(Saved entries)
########################################

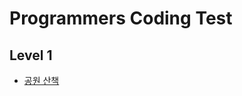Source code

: # Programmers Coding Test
## Level 1
- [공원 산책](https://school.programmers.co.kr/learn/courses/30/lessons/172928)
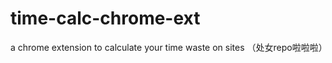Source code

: time-calc-chrome-ext
====================

a chrome extension to calculate your time waste on sites （处女repo啦啦啦）

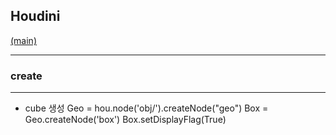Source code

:## Houdini
[(main)](/readme.md) 
* * *
### create
* * *
- cube 생성
Geo = hou.node('obj/').createNode("geo")
Box = Geo.createNode('box')
Box.setDisplayFlag(True)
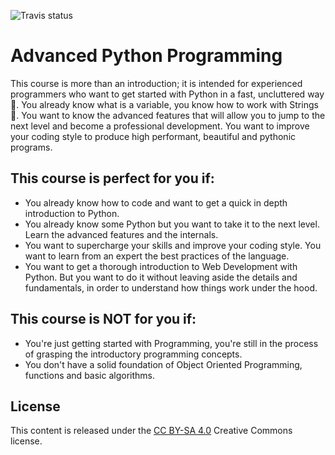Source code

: ![Travis status](https://api.travis-ci.org/rmotr-curriculum/pyp-class.svg?branch=master)


# Advanced Python Programming

This course is more than an introduction; it is intended for experienced programmers who want to get started with Python in a fast, uncluttered way 🐍. You already know what is a variable, you know how to work with Strings 💪. You want to know the advanced features that will allow you to jump to the next level and become a professional development. You want to improve your coding style to produce high performant, beautiful and pythonic programs.

## This course is perfect for you if:

* You already know how to code and want to get a quick in depth introduction to Python.
* You already know some Python but you want to take it to the next level. Learn the advanced features and the internals.
* You want to supercharge your skills and improve your coding style. You want to learn from an expert the best practices of the language.
* You want to get a thorough introduction to Web Development with Python. But you want to do it without leaving aside the details and fundamentals, in order to understand how things work under the hood.

## This course is NOT for you if:

* You're just getting started with Programming, you're still in the process of grasping the introductory programming concepts.
* You don't have a solid foundation of Object Oriented Programming, functions and basic algorithms.

## License

This content is released under the [CC BY-SA 4.0](http://creativecommons.org/licenses/by-sa/4.0/) Creative Commons license.
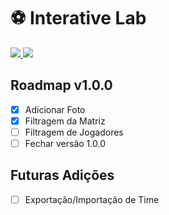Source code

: # ⚽️ Interative Lab

<a href="https://codeclimate.com/github/matAlmeida/interative-lab/maintainability">
  <img src="https://api.codeclimate.com/v1/badges/ecc4e06e2be1b484c319/maintainability" />
</a>
<a href="https://github.com/jacobwgillespie/styled-icons">
  <img src="https://img.shields.io/badge/built%20with-styled%20components-db7093.svg" />
</a>

## Roadmap v1.0.0

- [x] Adicionar Foto
- [x] Filtragem da Matriz
- [ ] Filtragem de Jogadores
- [ ] Fechar versão 1.0.0

## Futuras Adições

- [ ] Exportação/Importação de Time
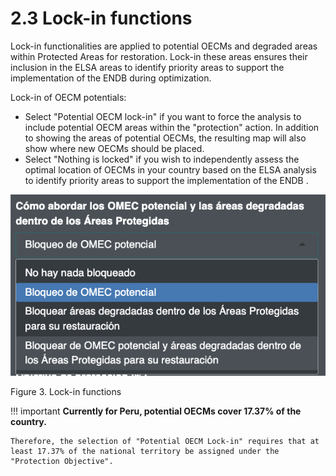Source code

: # 2.3 Lock-in functions

Lock-in functionalities are applied to potential OECMs and degraded areas within Protected Areas for restoration.  Lock-in these areas ensures their inclusion in the ELSA areas to identify priority areas to support the implementation of the ENDB during optimization.

Lock-in of OECM potentials:

- Select "Potential OECM lock-in" if you want to force the analysis to include potential OECM areas within the "protection" action. In addition to showing the areas of potential OECMs, the resulting map will also show where new OECMs should be placed.
- Select "Nothing is locked" if you wish to independently assess the optimal location of OECMs in your country based on the ELSA analysis to identify priority areas to support the implementation of the ENDB .

![3bloqueo.png](images/3bloqueo.png)

Figure 3. Lock-in functions

!!! important
    **Currently for Peru, potential OECMs cover 17.37% of the country.**
    
    Therefore, the selection of "Potential OECM Lock-in" requires that at least 17.37% of the national territory be assigned under the "Protection Objective".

########################################

*TASK TO COMPLETE*. Copy each line of the records above without change, but do not include any picture.

*ANSWER TO THIS EXERCISE*.
Source code

: # Programmers Coding Test
## Level 1
- [공원 산책](https://school.programmers.co.kr/learn/courses/30/lessons/172928)
Source code

: time-calc-chrome-ext
====================

a chrome extension to calculate your time waste on sites （处女repo啦啦啦）

Source code

:## Houdini
[(main)](/readme.md) 
* * *
### create
* * *
- cube 생성
Geo = hou.node('obj/').createNode("geo")
Box = Geo.createNode('box')
Box.setDisplayFlag(True)
Source code

: ![Travis status](https://api.travis-ci.org/rmotr-curriculum/pyp-class.svg?branch=master)


# Advanced Python Programming

This course is more than an introduction; it is intended for experienced programmers who want to get started with Python in a fast, uncluttered way 🐍. You already know what is a variable, you know how to work with Strings 💪. You want to know the advanced features that will allow you to jump to the next level and become a professional development. You want to improve your coding style to produce high performant, beautiful and pythonic programs.

## This course is perfect for you if:

* You already know how to code and want to get a quick in depth introduction to Python.
* You already know some Python but you want to take it to the next level. Learn the advanced features and the internals.
* You want to supercharge your skills and improve your coding style. You want to learn from an expert the best practices of the language.
* You want to get a thorough introduction to Web Development with Python. But you want to do it without leaving aside the details and fundamentals, in order to understand how things work under the hood.

## This course is NOT for you if:

* You're just getting started with Programming, you're still in the process of grasping the introductory programming concepts.
* You don't have a solid foundation of Object Oriented Programming, functions and basic algorithms.

## License

This content is released under the [CC BY-SA 4.0](http://creativecommons.org/licenses/by-sa/4.0/) Creative Commons license.
Source code

: # ⚽️ Interative Lab

<a href="https://codeclimate.com/github/matAlmeida/interative-lab/maintainability">
  <img src="https://api.codeclimate.com/v1/badges/ecc4e06e2be1b484c319/maintainability" />
</a>
<a href="https://github.com/jacobwgillespie/styled-icons">
  <img src="https://img.shields.io/badge/built%20with-styled%20components-db7093.svg" />
</a>

## Roadmap v1.0.0

- [x] Adicionar Foto
- [x] Filtragem da Matriz
- [ ] Filtragem de Jogadores
- [ ] Fechar versão 1.0.0

## Futuras Adições

- [ ] Exportação/Importação de Time
Source code

: # 2.3 Lock-in functions

Lock-in functionalities are applied to potential OECMs and degraded areas within Protected Areas for restoration.  Lock-in these areas ensures their inclusion in the ELSA areas to identify priority areas to support the implementation of the ENDB during optimization.

Lock-in of OECM potentials:

- Select "Potential OECM lock-in" if you want to force the analysis to include potential OECM areas within the "protection" action. In addition to showing the areas of potential OECMs, the resulting map will also show where new OECMs should be placed.
- Select "Nothing is locked" if you wish to independently assess the optimal location of OECMs in your country based on the ELSA analysis to identify priority areas to support the implementation of the ENDB .

![3bloqueo.png](images/3bloqueo.png)

Figure 3. Lock-in functions

!!! important
    **Currently for Peru, potential OECMs cover 17.37% of the country.**
    
    Therefore, the selection of "Potential OECM Lock-in" requires that at least 17.37% of the national territory be assigned under the "Protection Objective".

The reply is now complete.